Stored data entries
★ ★ ★ ★ ★
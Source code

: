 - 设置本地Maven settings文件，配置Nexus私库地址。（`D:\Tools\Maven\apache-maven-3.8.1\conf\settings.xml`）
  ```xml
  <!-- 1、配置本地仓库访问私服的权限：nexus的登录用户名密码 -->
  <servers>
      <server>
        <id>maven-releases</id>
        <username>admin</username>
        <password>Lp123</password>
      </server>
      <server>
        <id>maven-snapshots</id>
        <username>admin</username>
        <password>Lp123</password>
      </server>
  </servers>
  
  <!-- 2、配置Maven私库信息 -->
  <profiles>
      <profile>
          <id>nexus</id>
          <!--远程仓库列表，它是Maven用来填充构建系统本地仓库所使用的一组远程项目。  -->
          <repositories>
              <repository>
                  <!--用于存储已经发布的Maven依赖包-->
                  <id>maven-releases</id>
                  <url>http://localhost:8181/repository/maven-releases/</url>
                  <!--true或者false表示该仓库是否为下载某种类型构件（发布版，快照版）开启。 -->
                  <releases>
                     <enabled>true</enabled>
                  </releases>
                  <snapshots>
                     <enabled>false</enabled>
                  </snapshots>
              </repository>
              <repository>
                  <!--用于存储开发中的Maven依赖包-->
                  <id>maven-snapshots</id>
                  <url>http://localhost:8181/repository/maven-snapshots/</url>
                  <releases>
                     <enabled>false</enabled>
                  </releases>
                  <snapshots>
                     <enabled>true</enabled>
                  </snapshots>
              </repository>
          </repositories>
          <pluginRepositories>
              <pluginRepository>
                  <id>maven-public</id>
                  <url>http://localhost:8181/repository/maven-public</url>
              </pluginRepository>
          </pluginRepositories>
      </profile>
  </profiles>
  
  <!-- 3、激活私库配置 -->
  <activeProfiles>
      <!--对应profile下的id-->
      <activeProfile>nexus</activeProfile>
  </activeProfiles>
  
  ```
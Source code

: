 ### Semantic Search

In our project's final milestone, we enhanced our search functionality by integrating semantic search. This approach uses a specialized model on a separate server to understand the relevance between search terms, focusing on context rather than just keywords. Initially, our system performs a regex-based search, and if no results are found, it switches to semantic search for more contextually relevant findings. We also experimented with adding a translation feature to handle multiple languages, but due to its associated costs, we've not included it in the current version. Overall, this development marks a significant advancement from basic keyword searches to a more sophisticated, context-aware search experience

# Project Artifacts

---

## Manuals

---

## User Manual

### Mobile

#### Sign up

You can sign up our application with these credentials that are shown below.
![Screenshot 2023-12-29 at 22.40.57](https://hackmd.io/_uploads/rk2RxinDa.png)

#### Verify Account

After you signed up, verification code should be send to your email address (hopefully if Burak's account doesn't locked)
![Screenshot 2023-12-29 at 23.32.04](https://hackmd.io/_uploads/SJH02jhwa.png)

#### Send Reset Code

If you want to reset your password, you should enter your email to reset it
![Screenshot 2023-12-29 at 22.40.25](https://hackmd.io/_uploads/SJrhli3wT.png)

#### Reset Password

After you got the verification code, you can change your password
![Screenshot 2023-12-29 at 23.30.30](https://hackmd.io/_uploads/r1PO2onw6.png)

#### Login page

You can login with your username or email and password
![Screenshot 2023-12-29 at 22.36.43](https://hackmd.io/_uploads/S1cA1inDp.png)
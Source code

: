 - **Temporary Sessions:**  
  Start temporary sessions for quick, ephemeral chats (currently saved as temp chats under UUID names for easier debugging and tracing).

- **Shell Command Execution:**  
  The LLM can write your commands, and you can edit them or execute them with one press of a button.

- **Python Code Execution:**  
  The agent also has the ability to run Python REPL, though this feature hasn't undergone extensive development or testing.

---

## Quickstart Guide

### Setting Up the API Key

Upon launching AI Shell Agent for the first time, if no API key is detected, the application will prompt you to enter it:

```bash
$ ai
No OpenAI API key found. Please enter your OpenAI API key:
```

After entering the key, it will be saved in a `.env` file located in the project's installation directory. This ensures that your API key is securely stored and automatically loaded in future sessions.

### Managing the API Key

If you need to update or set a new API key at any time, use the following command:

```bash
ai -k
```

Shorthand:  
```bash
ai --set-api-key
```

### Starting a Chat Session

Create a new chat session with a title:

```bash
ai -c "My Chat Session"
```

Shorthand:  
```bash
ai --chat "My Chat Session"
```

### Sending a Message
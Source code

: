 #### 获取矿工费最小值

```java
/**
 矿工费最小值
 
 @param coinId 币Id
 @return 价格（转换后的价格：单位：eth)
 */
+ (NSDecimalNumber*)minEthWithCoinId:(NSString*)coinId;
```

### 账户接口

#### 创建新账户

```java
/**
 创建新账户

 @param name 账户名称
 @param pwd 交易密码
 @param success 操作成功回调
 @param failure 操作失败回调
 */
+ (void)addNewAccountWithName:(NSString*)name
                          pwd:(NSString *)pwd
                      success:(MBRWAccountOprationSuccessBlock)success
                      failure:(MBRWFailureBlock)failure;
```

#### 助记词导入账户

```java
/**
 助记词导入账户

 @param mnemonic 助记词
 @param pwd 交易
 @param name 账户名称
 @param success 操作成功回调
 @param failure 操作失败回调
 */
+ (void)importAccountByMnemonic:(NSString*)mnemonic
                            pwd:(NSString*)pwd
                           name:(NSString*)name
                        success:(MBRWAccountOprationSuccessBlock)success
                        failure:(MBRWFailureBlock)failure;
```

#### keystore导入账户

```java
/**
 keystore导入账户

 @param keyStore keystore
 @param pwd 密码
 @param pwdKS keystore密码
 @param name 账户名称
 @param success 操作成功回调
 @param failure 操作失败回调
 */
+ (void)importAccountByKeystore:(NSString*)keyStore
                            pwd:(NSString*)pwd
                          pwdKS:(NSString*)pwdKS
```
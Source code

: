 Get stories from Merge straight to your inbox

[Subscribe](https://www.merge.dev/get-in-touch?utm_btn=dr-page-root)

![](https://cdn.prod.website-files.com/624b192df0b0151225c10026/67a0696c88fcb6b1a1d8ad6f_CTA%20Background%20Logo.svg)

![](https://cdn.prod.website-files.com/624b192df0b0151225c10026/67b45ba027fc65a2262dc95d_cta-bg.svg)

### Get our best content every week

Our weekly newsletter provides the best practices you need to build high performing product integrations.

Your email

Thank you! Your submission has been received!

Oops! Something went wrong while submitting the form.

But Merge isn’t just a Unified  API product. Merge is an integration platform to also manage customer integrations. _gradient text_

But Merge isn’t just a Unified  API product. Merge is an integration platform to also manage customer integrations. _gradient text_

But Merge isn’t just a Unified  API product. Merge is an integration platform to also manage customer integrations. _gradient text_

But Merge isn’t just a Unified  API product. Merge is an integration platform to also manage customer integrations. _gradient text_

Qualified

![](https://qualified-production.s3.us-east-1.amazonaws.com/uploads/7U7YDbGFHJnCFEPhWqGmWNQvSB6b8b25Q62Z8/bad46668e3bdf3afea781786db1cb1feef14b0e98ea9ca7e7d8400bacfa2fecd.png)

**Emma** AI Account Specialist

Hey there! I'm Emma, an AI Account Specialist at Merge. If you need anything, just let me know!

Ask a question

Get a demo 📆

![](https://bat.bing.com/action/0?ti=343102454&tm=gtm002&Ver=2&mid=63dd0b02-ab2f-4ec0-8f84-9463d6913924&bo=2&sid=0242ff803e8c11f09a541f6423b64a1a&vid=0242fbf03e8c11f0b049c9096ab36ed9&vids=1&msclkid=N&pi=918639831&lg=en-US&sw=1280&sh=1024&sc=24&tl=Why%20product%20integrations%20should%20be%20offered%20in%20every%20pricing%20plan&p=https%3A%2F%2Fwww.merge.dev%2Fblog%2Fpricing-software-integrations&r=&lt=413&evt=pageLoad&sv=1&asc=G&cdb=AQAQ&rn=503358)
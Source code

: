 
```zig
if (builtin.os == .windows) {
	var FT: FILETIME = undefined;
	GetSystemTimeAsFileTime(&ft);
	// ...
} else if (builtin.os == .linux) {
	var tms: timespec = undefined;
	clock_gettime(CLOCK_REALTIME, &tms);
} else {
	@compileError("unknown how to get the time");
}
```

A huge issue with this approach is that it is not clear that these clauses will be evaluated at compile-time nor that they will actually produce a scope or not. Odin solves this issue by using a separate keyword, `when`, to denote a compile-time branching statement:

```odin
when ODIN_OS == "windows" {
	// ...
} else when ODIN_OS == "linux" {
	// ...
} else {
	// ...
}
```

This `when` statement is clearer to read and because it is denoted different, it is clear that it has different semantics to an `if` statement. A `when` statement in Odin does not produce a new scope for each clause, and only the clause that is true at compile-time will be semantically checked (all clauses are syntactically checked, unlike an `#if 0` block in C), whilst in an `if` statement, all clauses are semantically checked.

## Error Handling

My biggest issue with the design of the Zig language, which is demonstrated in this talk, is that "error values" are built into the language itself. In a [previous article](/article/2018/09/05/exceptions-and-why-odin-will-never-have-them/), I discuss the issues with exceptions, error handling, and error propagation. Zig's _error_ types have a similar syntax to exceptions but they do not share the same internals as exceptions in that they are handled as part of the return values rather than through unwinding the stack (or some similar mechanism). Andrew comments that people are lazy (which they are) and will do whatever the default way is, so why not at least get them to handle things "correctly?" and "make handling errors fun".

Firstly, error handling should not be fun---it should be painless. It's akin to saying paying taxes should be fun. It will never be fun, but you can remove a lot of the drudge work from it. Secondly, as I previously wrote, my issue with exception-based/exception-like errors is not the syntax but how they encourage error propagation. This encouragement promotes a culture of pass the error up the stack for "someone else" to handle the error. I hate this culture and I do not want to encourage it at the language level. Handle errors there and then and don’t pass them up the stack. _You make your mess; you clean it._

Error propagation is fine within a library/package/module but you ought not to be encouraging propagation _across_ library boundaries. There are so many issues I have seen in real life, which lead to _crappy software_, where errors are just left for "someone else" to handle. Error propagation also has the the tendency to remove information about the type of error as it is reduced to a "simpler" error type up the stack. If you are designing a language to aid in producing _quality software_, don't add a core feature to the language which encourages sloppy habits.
★ ★ ★ ★ ★
Brief: Only lines of the data holding the word "website" go in the answer. Please copy each of them.

Response area:
![](https://cdn.prod.website-files.com/624b192df0b0151225c10026/67a0696c88fcb6b1a1d8ad6f_CTA%20Background%20Logo.svg)
![](https://cdn.prod.website-files.com/624b192df0b0151225c10026/67b45ba027fc65a2262dc95d_cta-bg.svg)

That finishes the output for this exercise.